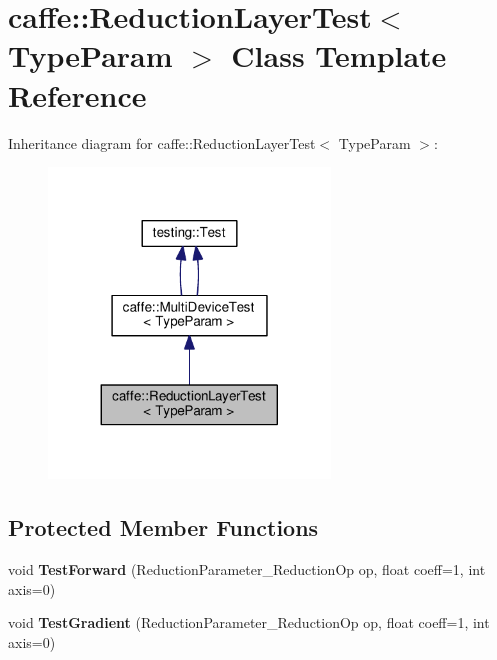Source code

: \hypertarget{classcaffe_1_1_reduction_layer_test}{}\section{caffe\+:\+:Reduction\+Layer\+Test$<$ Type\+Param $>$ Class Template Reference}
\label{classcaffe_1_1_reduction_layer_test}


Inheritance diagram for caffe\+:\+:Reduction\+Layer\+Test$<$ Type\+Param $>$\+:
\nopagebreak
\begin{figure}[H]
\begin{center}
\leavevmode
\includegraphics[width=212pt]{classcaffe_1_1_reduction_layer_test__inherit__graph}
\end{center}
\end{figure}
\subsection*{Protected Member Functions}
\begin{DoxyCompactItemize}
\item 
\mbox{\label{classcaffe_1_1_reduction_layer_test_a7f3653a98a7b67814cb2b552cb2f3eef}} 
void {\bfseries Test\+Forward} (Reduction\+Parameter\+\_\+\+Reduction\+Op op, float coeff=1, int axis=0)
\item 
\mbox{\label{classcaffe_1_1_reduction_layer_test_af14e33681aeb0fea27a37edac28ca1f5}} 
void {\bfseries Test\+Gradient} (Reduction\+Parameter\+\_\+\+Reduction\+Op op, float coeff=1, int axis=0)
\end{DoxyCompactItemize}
==
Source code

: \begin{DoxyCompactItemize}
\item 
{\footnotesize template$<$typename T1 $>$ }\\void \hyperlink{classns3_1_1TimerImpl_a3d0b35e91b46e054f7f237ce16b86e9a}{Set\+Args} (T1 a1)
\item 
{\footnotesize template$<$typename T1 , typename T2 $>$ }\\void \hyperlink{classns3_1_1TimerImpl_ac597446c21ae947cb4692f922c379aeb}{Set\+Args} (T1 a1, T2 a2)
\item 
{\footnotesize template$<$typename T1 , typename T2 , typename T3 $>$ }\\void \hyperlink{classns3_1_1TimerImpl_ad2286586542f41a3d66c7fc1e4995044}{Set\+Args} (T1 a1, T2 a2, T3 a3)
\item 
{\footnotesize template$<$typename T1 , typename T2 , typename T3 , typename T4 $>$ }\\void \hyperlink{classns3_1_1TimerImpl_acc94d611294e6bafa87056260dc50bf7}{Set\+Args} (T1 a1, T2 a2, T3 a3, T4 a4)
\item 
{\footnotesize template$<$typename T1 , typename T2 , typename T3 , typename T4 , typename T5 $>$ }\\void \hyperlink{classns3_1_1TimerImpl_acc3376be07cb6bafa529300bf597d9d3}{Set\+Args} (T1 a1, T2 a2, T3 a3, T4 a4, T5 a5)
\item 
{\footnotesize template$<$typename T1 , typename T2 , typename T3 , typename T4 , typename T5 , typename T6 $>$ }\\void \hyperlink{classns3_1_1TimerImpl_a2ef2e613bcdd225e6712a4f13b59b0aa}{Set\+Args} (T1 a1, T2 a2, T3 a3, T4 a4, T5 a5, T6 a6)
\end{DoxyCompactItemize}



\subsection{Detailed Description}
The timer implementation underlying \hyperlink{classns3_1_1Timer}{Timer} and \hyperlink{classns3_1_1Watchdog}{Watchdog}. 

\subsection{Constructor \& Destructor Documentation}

## [REQUIRED WORK]
Pull out all lines from the entries above that include the word "axis".

## [TASK SOLUTION]
void {\bfseries Test\+Forward} (Reduction\+Parameter\+\_\+\+Reduction\+Op op, float coeff=1, int axis=0)
void {\bfseries Test\+Gradient} (Reduction\+Parameter\+\_\+\+Reduction\+Op op, float coeff=1, int axis=0)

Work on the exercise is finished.